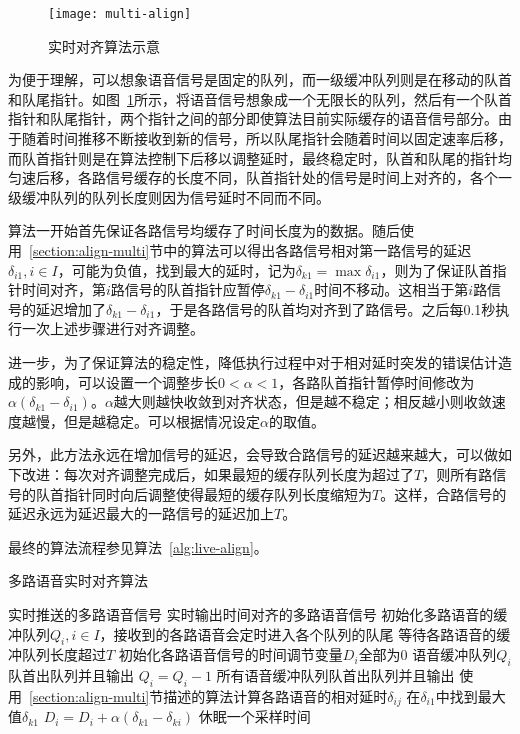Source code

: \begin{figure}
\centering
\texttt{[image: multi-align]}
\caption{实时对齐算法示意\label{fig:multi-align}}
\end{figure}

为便于理解，可以想象语音信号是固定的队列，而一级缓冲队列则是在移动的队首和队尾指针。如图~\ref{fig:multi-align}所示，将语音信号想象成一个无限长的队列，然后有一个队首指针和队尾指针，两个指针之间的部分即使算法目前实际缓存的语音信号部分。由于随着时间推移不断接收到新的信号，所以队尾指针会随着时间以固定速率后移，而队首指针则是在算法控制下后移以调整延时，最终稳定时，队首和队尾的指针均匀速后移，各路信号缓存的长度不同，队首指针处的信号是时间上对齐的，各个一级缓冲队列的队列长度则因为信号延时不同而不同。

算法一开始首先保证各路信号均缓存了时间长度为的数据。随后使用~\ref{section:align-multi}节中的算法可以得出各路信号相对第一路信号的延迟$\delta_{i1}, i \in I$，可能为负值，找到最大的延时，记为$\delta_{k1} = \max \delta_{i1}$，则为了保证队首指针时间对齐，第$i$路信号的队首指针应暂停$\delta_{k1}-\delta_{i1}$时间不移动。这相当于第$i$路信号的延迟增加了$\delta_{k1}-\delta_{i1}$，于是各路信号的队首均对齐到了路信号。之后每0.1秒执行一次上述步骤进行对齐调整。

进一步，为了保证算法的稳定性，降低执行过程中对于相对延时突发的错误估计造成的影响，可以设置一个调整步长$0<\alpha<1$，各路队首指针暂停时间修改为$\alpha(\delta_{k1}-\delta_{i1})$。$\alpha$越大则越快收敛到对齐状态，但是越不稳定；相反越小则收敛速度越慢，但是越稳定。可以根据情况设定$\alpha$的取值。

另外，此方法永远在增加信号的延迟，会导致合路信号的延迟越来越大，可以做如下改进：每次对齐调整完成后，如果最短的缓存队列长度为超过了$T$，则所有路信号的队首指针同时向后调整使得最短的缓存队列长度缩短为$T$。这样，合路信号的延迟永远为延迟最大的一路信号的延迟加上$T$。

最终的算法流程参见算法~\ref{alg:live-align}。

\begin{algorithm}
    \caption{多路语音实时对齐算法}
    \label{alg:live-align}
\begin{algorithmic}[1]
\INPUT
    \Statex 实时推送的多路语音信号
\OUTPUT
    \Statex 实时输出时间对齐的多路语音信号
\State 初始化多路语音的缓冲队列$Q_i, i\in I$，接收到的各路语音会定时进入各个队列的队尾
\State 等待各路语音的缓冲队列长度超过$T$
\State 初始化各路语音信号的时间调节变量$D_i$全部为0
            \State 语音缓冲队列$Q_i$队首出队列并且输出
        \Else
            \State $Q_i = Q_i - 1$
        \EndIf
    \EndFor
        \State 所有语音缓冲队列队首出队列并且输出
    \EndIf
        \State 使用~\ref{section:align-multi}节描述的算法计算各路语音的相对延时$\delta_{ij}$
        \State 在$\delta_{i1}$中找到最大值$\delta_{k1}$
            \State $D_i = D_i + \alpha(\delta_{k1}-\delta_{ki})$
        \EndFor
    \EndIf
    \State 休眠一个采样时间
\EndWhile
\end{algorithmic}
\end{algorithm}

•••••

» What to do: Omitting the images, copy the listing exactly.

» Solution to this problem:
Source code

: \begin{figure}
\centering
\texttt{[image: multi-align]}
\caption{实时对齐算法示意\label{fig:multi-align}}
\end{figure}

为便于理解，可以想象语音信号是固定的队列，而一级缓冲队列则是在移动的队首和队尾指针。如图~\ref{fig:multi-align}所示，将语音信号想象成一个无限长的队列，然后有一个队首指针和队尾指针，两个指针之间的部分即使算法目前实际缓存的语音信号部分。由于随着时间推移不断接收到新的信号，所以队尾指针会随着时间以固定速率后移，而队首指针则是在算法控制下后移以调整延时，最终稳定时，队首和队尾的指针均匀速后移，各路信号缓存的长度不同，队首指针处的信号是时间上对齐的，各个一级缓冲队列的队列长度则因为信号延时不同而不同。

算法一开始首先保证各路信号均缓存了时间长度为的数据。随后使用~\ref{section:align-multi}节中的算法可以得出各路信号相对第一路信号的延迟$\delta_{i1}, i \in I$，可能为负值，找到最大的延时，记为$\delta_{k1} = \max \delta_{i1}$，则为了保证队首指针时间对齐，第$i$路信号的队首指针应暂停$\delta_{k1}-\delta_{i1}$时间不移动。这相当于第$i$路信号的延迟增加了$\delta_{k1}-\delta_{i1}$，于是各路信号的队首均对齐到了路信号。之后每0.1秒执行一次上述步骤进行对齐调整。

进一步，为了保证算法的稳定性，降低执行过程中对于相对延时突发的错误估计造成的影响，可以设置一个调整步长$0<\alpha<1$，各路队首指针暂停时间修改为$\alpha(\delta_{k1}-\delta_{i1})$。$\alpha$越大则越快收敛到对齐状态，但是越不稳定；相反越小则收敛速度越慢，但是越稳定。可以根据情况设定$\alpha$的取值。

另外，此方法永远在增加信号的延迟，会导致合路信号的延迟越来越大，可以做如下改进：每次对齐调整完成后，如果最短的缓存队列长度为超过了$T$，则所有路信号的队首指针同时向后调整使得最短的缓存队列长度缩短为$T$。这样，合路信号的延迟永远为延迟最大的一路信号的延迟加上$T$。

最终的算法流程参见算法~\ref{alg:live-align}。

\begin{algorithm}
    \caption{多路语音实时对齐算法}
    \label{alg:live-align}
\begin{algorithmic}[1]
\INPUT
    \Statex 实时推送的多路语音信号
\OUTPUT
    \Statex 实时输出时间对齐的多路语音信号
\State 初始化多路语音的缓冲队列$Q_i, i\in I$，接收到的各路语音会定时进入各个队列的队尾
\State 等待各路语音的缓冲队列长度超过$T$
\State 初始化各路语音信号的时间调节变量$D_i$全部为0
            \State 语音缓冲队列$Q_i$队首出队列并且输出
        \Else
            \State $Q_i = Q_i - 1$
        \EndIf
    \EndFor
        \State 所有语音缓冲队列队首出队列并且输出
    \EndIf
        \State 使用~\ref{section:align-multi}节描述的算法计算各路语音的相对延时$\delta_{ij}$
        \State 在$\delta_{i1}$中找到最大值$\delta_{k1}$
            \State $D_i = D_i + \alpha(\delta_{k1}-\delta_{ki})$
        \EndFor
    \EndIf
    \State 休眠一个采样时间
\EndWhile
\end{algorithmic}
\end{algorithm}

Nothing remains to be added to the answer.